> **The task**
Extract the lines from the first one in the records below through the line containing "The following Rake", keeping both ends and leaving out any pictures.
------------------------------
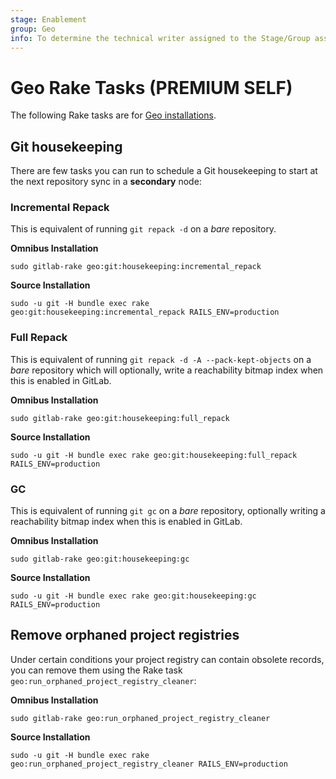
 ```yaml
---
stage: Enablement
group: Geo
info: To determine the technical writer assigned to the Stage/Group associated with this page, see https://about.gitlab.com/handbook/engineering/ux/technical-writing/#assignments
---
```


# Geo Rake Tasks **(PREMIUM SELF)**

The following Rake tasks are for [Geo installations](../geo/index.md).

## Git housekeeping

There are few tasks you can run to schedule a Git housekeeping to start at the
next repository sync in a **secondary** node:

### Incremental Repack

This is equivalent of running `git repack -d` on a _bare_ repository.

**Omnibus Installation**

```shell
sudo gitlab-rake geo:git:housekeeping:incremental_repack
```

**Source Installation**

```shell
sudo -u git -H bundle exec rake geo:git:housekeeping:incremental_repack RAILS_ENV=production
```

### Full Repack

This is equivalent of running `git repack -d -A --pack-kept-objects` on a
_bare_ repository which will optionally, write a reachability bitmap index
when this is enabled in GitLab.

**Omnibus Installation**

```shell
sudo gitlab-rake geo:git:housekeeping:full_repack
```

**Source Installation**

```shell
sudo -u git -H bundle exec rake geo:git:housekeeping:full_repack RAILS_ENV=production
```

### GC

This is equivalent of running `git gc` on a _bare_ repository, optionally writing
a reachability bitmap index when this is enabled in GitLab.

**Omnibus Installation**

```shell
sudo gitlab-rake geo:git:housekeeping:gc
```

**Source Installation**

```shell
sudo -u git -H bundle exec rake geo:git:housekeeping:gc RAILS_ENV=production
```

## Remove orphaned project registries

Under certain conditions your project registry can contain obsolete records, you
can remove them using the Rake task `geo:run_orphaned_project_registry_cleaner`:

**Omnibus Installation**

```shell
sudo gitlab-rake geo:run_orphaned_project_registry_cleaner
```

**Source Installation**

```shell
sudo -u git -H bundle exec rake geo:run_orphaned_project_registry_cleaner RAILS_ENV=production
```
------------------------------
> **Solution for this problem**
 ```yaml
---
stage: Enablement
group: Geo
info: To determine the technical writer assigned to the Stage/Group associated with this page, see https://about.gitlab.com/handbook/engineering/ux/technical-writing/#assignments
---
```


# Geo Rake Tasks **(PREMIUM SELF)**

The following Rake tasks are for [Geo installations](../geo/index.md).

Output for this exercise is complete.